In the Open Data Hub v0.5.0 release, we introduced Data Catalog. It is a set of components to read data stored in Data Lakes, create tables and query them in a SQL-like style. You can find below a picture of the simplified architecture of Data Catalog:
These are the components that are part of Data Catalog:
- Hive Metastore, responsible for maintaining the table metadata created by the user to query the data stored in Ceph/S3
- Spark SQL Thrift server to enable an endpoint where clients can connect using an ODBC/JDBC connection
- Cloudera Hue as a Data Exploration tool to explore the Data Lake, create tables and query them. You can also create dashboards using the tables managed by Hive Metastore
In the next section we’ll cover each component in details.
The Hive Metastore component is part of Apache Hive and stores all metadata related to Hive tables. A Hive table is a special structure where you can expose your data, whether they are unstructred, semi-structured or structured data, as a table. That way you can use SQL syntax to query this data directly from where the data is stored without the need to use ETL workflows to insert your data into a relational or NoSQL Database.
One of the advantages of using Hive tables is you don’t need to write a full ETL (Extract-Transform-Load) workflow to have your data available to read from traditional SQL clients.

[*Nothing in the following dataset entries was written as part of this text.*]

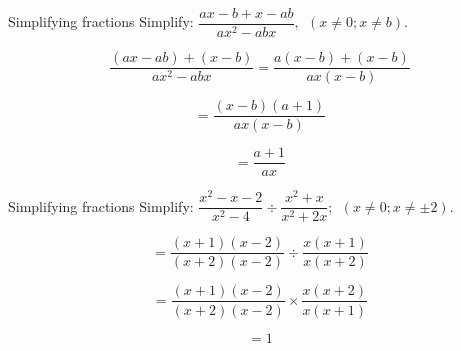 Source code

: \par
{}
\begin{wex}{Simplifying fractions}
{Simplify: $\dfrac{ax-b+x-ab}{a{x}^{2}-abx}, ~~(x \neq 0;x \neq b)$.}
{
\begin{equation*}
  \dfrac{(ax-ab)+(x-b)}{a{x}^{2}-abx} = \dfrac{a(x-b)+(x-b)}{ax(x-b)}
\end{equation*}

\begin{equation*}
  = \dfrac{(x-b)(a+1)}{ax(x-b)}
\end{equation*}

\begin{equation*}
  = \dfrac{a+1}{ax}
\end{equation*}
}
\end{wex}


\begin{wex}{Simplifying fractions}
{Simplify: $\dfrac{{x}^{2}-x-2}{{x}^{2}-4}÷\dfrac{{x}^{2}+x}{{x}^{2}+2x}; ~~(x \neq 0;x \neq \pm2)$.}{
\begin{equation*}
  = \dfrac{(x+1)(x-2)}{(x+2)(x-2)}÷\dfrac{x(x+1)}{x(x+2)}
\end{equation*}

\begin{equation*}
  = \dfrac{(x+1)(x-2)}{(x+2)(x-2)}\ensuremath{\times}\dfrac{x(x+2)}{x(x+1)}
\end{equation*}

\begin{equation*}
  = 1
\end{equation*}
}
\end{wex}

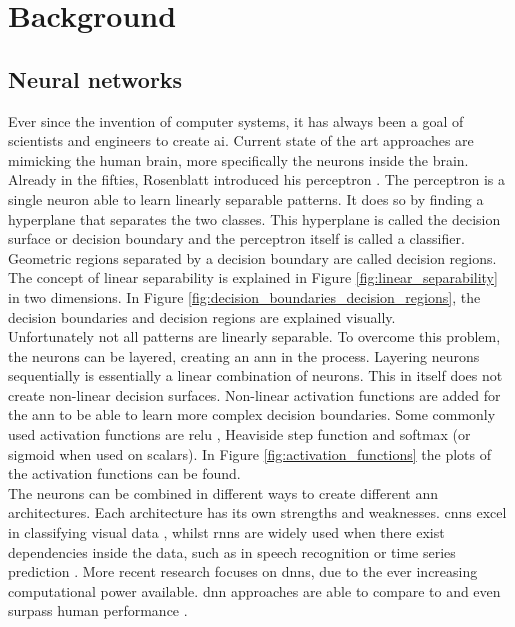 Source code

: \chapter{Background}
\section{Neural networks}
Ever since the invention of computer systems, it has always been a goal of scientists and engineers to create \gls{ai}. Current state of the art approaches are mimicking the human brain, more specifically the neurons inside the brain. Already in the fifties, Rosenblatt introduced his perceptron \cite{rosenblatt_perceptron_1958}. The perceptron is a single neuron able to learn linearly separable patterns. It does so by finding a hyperplane that separates the two classes. This hyperplane is called the decision surface or decision boundary and the perceptron itself is called a classifier. Geometric regions separated by a decision boundary are called decision regions. The concept of linear separability is explained in Figure \ref{fig:linear_separability} in two dimensions. In Figure \ref{fig:decision_boundaries_decision_regions}, the decision boundaries and decision regions are explained visually. \\

Unfortunately not all patterns are linearly separable. To overcome this problem, the neurons can be layered, creating an \gls{ann} in the process. Layering neurons sequentially is essentially a linear combination of neurons. This in itself does not create non-linear decision surfaces. Non-linear activation functions are added for the \gls{ann} to be able to learn more complex decision boundaries. Some commonly used activation functions are \gls{relu} \cite{relu}, Heaviside step function and softmax (or sigmoid when used on scalars). In Figure \ref{fig:activation_functions} the plots of the activation functions can be found.\\ 

The neurons can be combined in different ways to create different \gls{ann} architectures. Each architecture has its own strengths and weaknesses. \glspl{cnn} excel in classifying visual data \cite{cnn_1, cnn_2}, whilst \glspl{rnn} are widely used when there exist dependencies inside the data, such as in speech recognition \cite{speech_1, speech_2} or time series prediction \cite{time_series_1}. More recent research focuses on \glspl{dnn}, due to the ever increasing computational power available. \gls{dnn} approaches are able to compare to and even surpass human performance \cite{alpha_go_google, imagenet_dnn}.\\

It is possible to partition the data according to your needs too.
With Hive Metastore, you can catalog your data in order to extract the best from your Data Lake.
Spark SQL Thrift Server
The main feature in Spark SQL Thrift Server is to use the power of Spark SQL and Dataframes to query the data from a Data Lake, by creating a query plan and run in a Spark cluster to extract all information needed.
In order to use the Spark SQL features, Thrift Server exposes a ODBC/JDBC endpoint so clients like SquirrelSQL, Tableau, Superset or any SQL client can connect to it and issue SQL statements using raw data stored in your Data Lake.
Cloudera Hue is a Data Exploration tool where you can explore your Data Lake for the files stored and issue SQL statements in a Hive instance. Data Catalog combines Hive Metastore and Spark SQL Thrift Server to have all Hive features.
With Hue, you can explore the raw data from the Data Lake, create a set of hive tables and expose them to Data Scientists to create models based on that data.
Sample Use Cases
1) Data Exploration: You can explore your Data Lake to look at the data structure, as well as creating a table structure to query them. 2) Data Catalogging: After exploring the data and creating tables based on them, you can document the data by creating metadata against it. With that, you can share with Data Scientists the tables so they can understand what are the features they need to create their models.
With Cloudera Hue in the Data Catalog architecture, it is possible to create visualizations with the data too. As for now, this feature is disabled as some other components are required to make it work. The Open Data Hub team will evalute the option to include this Hue feature in Data Catalog. Superset can be a good replacement for Data Visualization tasks, or Jupyterhub.